▶ **PROBLEM**: The records follow. Filter them to the lines that hold "library".

▶ **LISTED ENTRIES**:
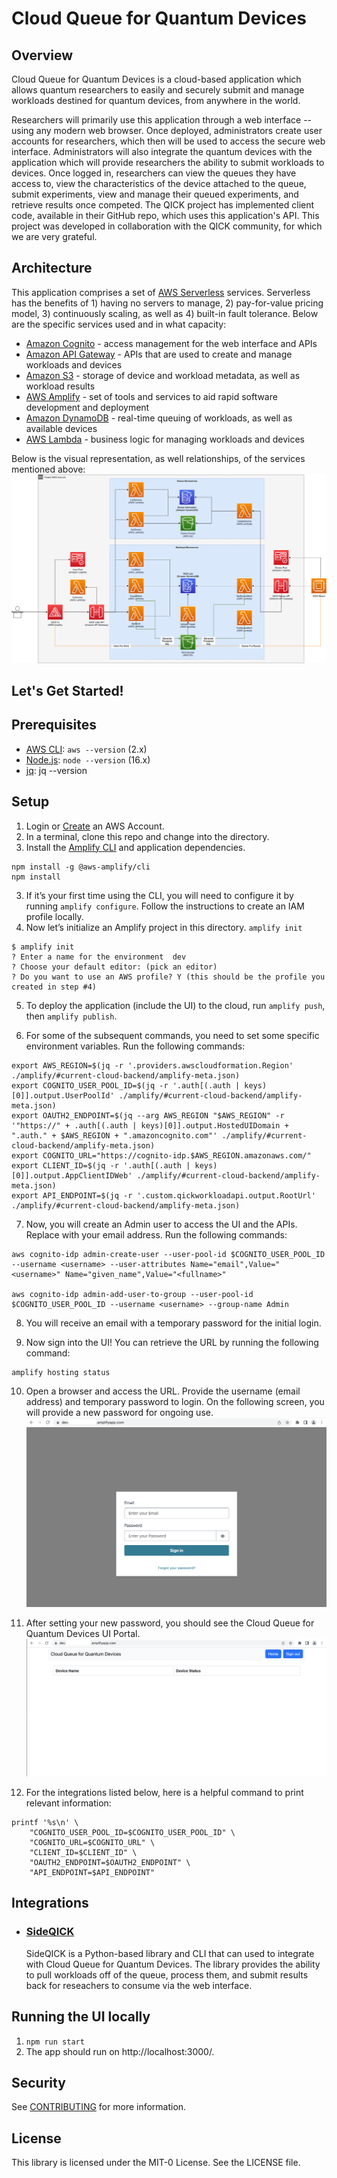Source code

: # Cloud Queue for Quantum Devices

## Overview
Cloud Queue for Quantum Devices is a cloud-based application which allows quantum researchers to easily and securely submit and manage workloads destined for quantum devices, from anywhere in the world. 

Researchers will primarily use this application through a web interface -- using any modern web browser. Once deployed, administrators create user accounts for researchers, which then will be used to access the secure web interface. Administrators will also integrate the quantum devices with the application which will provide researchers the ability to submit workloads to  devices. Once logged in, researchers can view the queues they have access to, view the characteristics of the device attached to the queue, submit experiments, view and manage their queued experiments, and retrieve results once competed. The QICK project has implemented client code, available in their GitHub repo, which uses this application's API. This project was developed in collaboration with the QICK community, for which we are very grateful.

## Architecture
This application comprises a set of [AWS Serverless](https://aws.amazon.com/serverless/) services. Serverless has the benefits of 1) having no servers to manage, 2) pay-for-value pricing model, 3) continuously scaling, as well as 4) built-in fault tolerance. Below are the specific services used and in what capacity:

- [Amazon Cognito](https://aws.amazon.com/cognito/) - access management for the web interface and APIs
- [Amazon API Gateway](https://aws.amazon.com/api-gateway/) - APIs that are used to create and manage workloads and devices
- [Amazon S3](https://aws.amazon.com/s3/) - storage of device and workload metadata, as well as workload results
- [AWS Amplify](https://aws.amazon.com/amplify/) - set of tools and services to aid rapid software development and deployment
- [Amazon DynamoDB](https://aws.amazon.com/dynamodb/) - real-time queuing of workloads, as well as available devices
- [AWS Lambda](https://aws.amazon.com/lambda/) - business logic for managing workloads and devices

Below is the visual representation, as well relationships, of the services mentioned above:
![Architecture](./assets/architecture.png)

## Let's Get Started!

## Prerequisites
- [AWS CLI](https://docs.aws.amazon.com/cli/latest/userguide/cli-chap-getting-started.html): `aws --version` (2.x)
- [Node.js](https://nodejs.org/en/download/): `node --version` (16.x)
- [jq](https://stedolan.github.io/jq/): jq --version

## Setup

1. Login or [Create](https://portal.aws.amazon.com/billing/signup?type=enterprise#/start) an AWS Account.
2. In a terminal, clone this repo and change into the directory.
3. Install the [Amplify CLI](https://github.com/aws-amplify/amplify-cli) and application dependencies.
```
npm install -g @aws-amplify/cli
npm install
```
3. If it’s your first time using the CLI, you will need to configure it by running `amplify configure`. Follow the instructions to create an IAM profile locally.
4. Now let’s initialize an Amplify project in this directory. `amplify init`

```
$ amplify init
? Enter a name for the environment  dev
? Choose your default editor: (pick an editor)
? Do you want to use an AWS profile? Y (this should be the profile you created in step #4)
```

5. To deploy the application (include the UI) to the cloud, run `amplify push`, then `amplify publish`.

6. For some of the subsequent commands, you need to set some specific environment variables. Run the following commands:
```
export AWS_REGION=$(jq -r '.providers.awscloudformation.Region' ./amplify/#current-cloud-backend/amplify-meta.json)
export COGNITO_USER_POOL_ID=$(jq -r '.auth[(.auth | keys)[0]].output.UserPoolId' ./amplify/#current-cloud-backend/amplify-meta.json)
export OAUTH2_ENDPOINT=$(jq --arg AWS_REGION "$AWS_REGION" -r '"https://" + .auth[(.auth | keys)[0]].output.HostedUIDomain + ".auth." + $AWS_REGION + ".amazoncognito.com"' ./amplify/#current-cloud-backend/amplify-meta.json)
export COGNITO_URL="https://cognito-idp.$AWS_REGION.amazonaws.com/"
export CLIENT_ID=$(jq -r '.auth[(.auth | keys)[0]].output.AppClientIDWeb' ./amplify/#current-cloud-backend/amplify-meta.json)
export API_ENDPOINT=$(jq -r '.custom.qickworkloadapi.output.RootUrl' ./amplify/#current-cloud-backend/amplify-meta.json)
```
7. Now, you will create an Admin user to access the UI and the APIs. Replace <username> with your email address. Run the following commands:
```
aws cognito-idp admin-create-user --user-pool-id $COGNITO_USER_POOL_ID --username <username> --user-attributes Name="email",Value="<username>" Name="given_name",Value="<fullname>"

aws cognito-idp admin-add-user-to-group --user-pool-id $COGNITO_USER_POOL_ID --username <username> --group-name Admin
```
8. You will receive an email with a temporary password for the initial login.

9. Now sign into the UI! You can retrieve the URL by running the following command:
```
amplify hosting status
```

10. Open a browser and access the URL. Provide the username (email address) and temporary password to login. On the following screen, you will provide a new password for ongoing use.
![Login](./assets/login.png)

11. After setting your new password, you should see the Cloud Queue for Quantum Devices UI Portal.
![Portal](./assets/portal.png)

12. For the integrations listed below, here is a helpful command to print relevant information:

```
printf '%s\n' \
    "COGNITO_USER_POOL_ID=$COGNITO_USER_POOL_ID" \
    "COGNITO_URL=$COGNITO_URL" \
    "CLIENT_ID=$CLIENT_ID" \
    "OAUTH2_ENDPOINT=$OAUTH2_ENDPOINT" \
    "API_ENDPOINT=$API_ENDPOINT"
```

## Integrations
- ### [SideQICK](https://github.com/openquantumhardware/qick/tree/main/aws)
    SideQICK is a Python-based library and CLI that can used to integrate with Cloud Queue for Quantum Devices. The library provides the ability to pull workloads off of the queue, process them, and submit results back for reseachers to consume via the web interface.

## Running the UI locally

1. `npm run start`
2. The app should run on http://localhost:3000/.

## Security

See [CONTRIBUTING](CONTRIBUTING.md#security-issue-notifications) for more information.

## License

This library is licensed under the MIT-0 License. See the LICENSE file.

▶ **YOUR SOLUTION**:
    SideQICK is a Python-based library and CLI that can used to integrate with Cloud Queue for Quantum Devices. The library provides the ability to pull workloads off of the queue, process them, and submit results back for reseachers to consume via the web interface.
This library is licensed under the MIT-0 License. See the LICENSE file.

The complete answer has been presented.